WHAT NEEDS TO BE DONE |
Print out the entries below with no edits.

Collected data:
--------------------------------------------------
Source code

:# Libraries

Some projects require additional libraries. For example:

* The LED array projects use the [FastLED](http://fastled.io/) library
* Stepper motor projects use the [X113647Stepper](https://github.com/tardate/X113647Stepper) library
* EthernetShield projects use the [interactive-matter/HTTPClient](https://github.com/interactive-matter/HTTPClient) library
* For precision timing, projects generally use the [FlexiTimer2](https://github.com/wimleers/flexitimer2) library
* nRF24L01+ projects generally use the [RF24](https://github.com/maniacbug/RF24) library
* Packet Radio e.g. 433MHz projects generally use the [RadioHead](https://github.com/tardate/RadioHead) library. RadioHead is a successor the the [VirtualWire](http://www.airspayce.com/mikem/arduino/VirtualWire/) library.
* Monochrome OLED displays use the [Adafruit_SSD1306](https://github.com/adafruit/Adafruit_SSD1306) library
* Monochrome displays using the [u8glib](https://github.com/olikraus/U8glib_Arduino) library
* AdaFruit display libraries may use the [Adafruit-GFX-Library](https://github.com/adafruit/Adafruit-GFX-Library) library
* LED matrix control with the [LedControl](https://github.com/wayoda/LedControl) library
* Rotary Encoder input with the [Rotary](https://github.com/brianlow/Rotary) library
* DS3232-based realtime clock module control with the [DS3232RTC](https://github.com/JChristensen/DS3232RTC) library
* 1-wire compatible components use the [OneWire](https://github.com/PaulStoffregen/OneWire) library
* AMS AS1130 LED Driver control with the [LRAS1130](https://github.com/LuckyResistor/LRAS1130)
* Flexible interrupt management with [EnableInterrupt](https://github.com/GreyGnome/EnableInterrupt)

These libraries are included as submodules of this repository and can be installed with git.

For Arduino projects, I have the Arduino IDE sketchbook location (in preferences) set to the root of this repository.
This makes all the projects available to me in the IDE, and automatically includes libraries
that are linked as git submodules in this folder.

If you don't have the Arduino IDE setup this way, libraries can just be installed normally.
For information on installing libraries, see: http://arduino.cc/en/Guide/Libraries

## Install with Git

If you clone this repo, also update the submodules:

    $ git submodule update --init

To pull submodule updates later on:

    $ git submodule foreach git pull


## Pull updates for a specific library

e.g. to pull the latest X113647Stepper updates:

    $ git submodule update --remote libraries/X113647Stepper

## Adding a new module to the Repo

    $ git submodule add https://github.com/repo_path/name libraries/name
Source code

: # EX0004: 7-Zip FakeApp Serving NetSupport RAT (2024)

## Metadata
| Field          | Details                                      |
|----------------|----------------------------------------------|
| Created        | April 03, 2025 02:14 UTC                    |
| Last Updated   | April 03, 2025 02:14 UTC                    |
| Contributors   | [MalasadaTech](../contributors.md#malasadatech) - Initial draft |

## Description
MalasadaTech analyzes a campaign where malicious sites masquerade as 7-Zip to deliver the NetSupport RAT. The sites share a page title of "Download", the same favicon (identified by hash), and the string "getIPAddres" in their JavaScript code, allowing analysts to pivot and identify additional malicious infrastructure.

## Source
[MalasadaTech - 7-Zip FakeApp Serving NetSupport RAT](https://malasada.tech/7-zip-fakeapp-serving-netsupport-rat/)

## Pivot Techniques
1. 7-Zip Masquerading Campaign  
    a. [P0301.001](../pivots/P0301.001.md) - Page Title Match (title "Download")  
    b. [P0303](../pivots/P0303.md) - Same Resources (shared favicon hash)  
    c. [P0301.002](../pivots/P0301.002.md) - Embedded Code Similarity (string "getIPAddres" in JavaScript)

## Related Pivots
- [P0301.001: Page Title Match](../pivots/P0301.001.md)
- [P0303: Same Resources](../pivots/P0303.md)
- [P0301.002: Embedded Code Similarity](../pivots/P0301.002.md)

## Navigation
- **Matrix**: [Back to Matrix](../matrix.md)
--------------------------------------------------
WRITTEN RESPONSE |
Source code

:# Libraries

Some projects require additional libraries. For example:

* The LED array projects use the [FastLED](http://fastled.io/) library
* Stepper motor projects use the [X113647Stepper](https://github.com/tardate/X113647Stepper) library
* EthernetShield projects use the [interactive-matter/HTTPClient](https://github.com/interactive-matter/HTTPClient) library
* For precision timing, projects generally use the [FlexiTimer2](https://github.com/wimleers/flexitimer2) library
* nRF24L01+ projects generally use the [RF24](https://github.com/maniacbug/RF24) library
* Packet Radio e.g. 433MHz projects generally use the [RadioHead](https://github.com/tardate/RadioHead) library. RadioHead is a successor the the [VirtualWire](http://www.airspayce.com/mikem/arduino/VirtualWire/) library.
* Monochrome OLED displays use the [Adafruit_SSD1306](https://github.com/adafruit/Adafruit_SSD1306) library
* Monochrome displays using the [u8glib](https://github.com/olikraus/U8glib_Arduino) library
* AdaFruit display libraries may use the [Adafruit-GFX-Library](https://github.com/adafruit/Adafruit-GFX-Library) library
* LED matrix control with the [LedControl](https://github.com/wayoda/LedControl) library
* Rotary Encoder input with the [Rotary](https://github.com/brianlow/Rotary) library
* DS3232-based realtime clock module control with the [DS3232RTC](https://github.com/JChristensen/DS3232RTC) library
* 1-wire compatible components use the [OneWire](https://github.com/PaulStoffregen/OneWire) library
* AMS AS1130 LED Driver control with the [LRAS1130](https://github.com/LuckyResistor/LRAS1130)
* Flexible interrupt management with [EnableInterrupt](https://github.com/GreyGnome/EnableInterrupt)

These libraries are included as submodules of this repository and can be installed with git.

For Arduino projects, I have the Arduino IDE sketchbook location (in preferences) set to the root of this repository.
This makes all the projects available to me in the IDE, and automatically includes libraries
that are linked as git submodules in this folder.

If you don't have the Arduino IDE setup this way, libraries can just be installed normally.
For information on installing libraries, see: http://arduino.cc/en/Guide/Libraries

## Install with Git

If you clone this repo, also update the submodules:

    $ git submodule update --init

To pull submodule updates later on:

    $ git submodule foreach git pull


## Pull updates for a specific library

e.g. to pull the latest X113647Stepper updates:

    $ git submodule update --remote libraries/X113647Stepper

## Adding a new module to the Repo

    $ git submodule add https://github.com/repo_path/name libraries/name
Source code

: # EX0004: 7-Zip FakeApp Serving NetSupport RAT (2024)

## Metadata
| Field          | Details                                      |
|----------------|----------------------------------------------|
| Created        | April 03, 2025 02:14 UTC                    |
| Last Updated   | April 03, 2025 02:14 UTC                    |
| Contributors   | [MalasadaTech](../contributors.md#malasadatech) - Initial draft |

## Description
MalasadaTech analyzes a campaign where malicious sites masquerade as 7-Zip to deliver the NetSupport RAT. The sites share a page title of "Download", the same favicon (identified by hash), and the string "getIPAddres" in their JavaScript code, allowing analysts to pivot and identify additional malicious infrastructure.

## Source
[MalasadaTech - 7-Zip FakeApp Serving NetSupport RAT](https://malasada.tech/7-zip-fakeapp-serving-netsupport-rat/)

## Pivot Techniques
1. 7-Zip Masquerading Campaign  
    a. [P0301.001](../pivots/P0301.001.md) - Page Title Match (title "Download")  
    b. [P0303](../pivots/P0303.md) - Same Resources (shared favicon hash)  
    c. [P0301.002](../pivots/P0301.002.md) - Embedded Code Similarity (string "getIPAddres" in JavaScript)

## Related Pivots
- [P0301.001: Page Title Match](../pivots/P0301.001.md)
- [P0303: Same Resources](../pivots/P0303.md)
- [P0301.002: Embedded Code Similarity](../pivots/P0301.002.md)

## Navigation
- **Matrix**: [Back to Matrix](../matrix.md)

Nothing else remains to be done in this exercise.